Match on the string "indices" in the entries below and return every matching line.

---*---

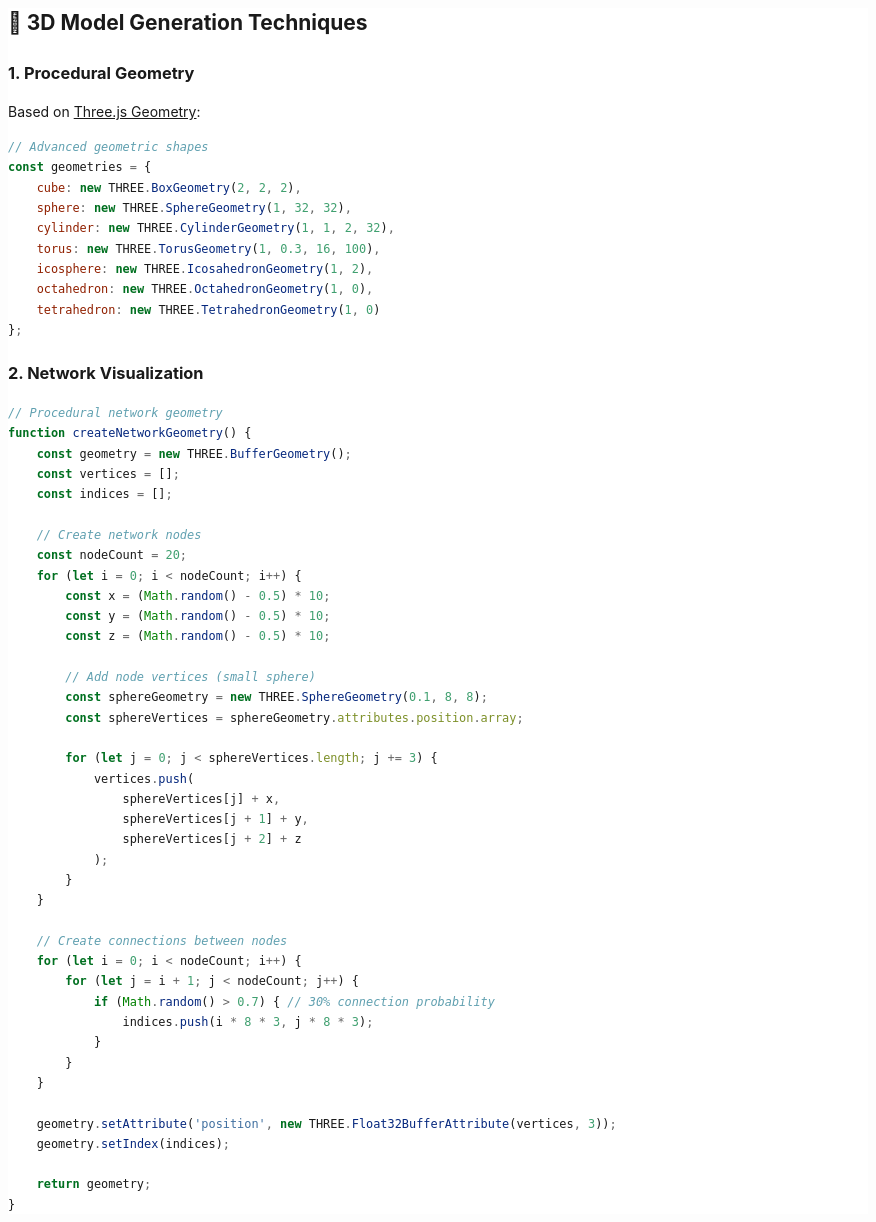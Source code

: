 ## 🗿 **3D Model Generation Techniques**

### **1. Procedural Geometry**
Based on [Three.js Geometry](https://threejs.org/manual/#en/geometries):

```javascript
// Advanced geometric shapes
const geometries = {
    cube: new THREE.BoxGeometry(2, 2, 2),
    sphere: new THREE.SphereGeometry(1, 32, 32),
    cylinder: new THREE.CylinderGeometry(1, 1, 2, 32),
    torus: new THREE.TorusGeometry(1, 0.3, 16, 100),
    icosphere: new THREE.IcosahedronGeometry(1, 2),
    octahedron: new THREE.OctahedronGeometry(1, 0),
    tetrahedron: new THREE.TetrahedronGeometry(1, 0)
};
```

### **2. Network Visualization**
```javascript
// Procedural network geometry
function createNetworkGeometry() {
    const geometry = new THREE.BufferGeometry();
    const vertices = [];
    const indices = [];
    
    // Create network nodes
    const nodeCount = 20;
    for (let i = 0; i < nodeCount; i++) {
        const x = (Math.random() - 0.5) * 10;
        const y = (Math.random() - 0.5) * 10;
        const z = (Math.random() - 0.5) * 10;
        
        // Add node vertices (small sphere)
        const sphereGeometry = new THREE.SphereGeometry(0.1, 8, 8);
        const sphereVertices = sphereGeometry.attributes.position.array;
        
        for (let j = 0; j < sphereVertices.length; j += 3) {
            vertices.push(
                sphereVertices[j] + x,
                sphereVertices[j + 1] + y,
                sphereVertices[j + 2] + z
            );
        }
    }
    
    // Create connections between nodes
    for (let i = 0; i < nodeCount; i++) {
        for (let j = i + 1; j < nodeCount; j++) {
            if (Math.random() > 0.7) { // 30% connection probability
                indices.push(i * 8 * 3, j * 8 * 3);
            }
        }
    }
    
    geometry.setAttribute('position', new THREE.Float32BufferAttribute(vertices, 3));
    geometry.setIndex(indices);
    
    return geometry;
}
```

---*---

> [Answer for the task]:
    const indices = [];
                indices.push(i * 8 * 3, j * 8 * 3);
    geometry.setIndex(indices);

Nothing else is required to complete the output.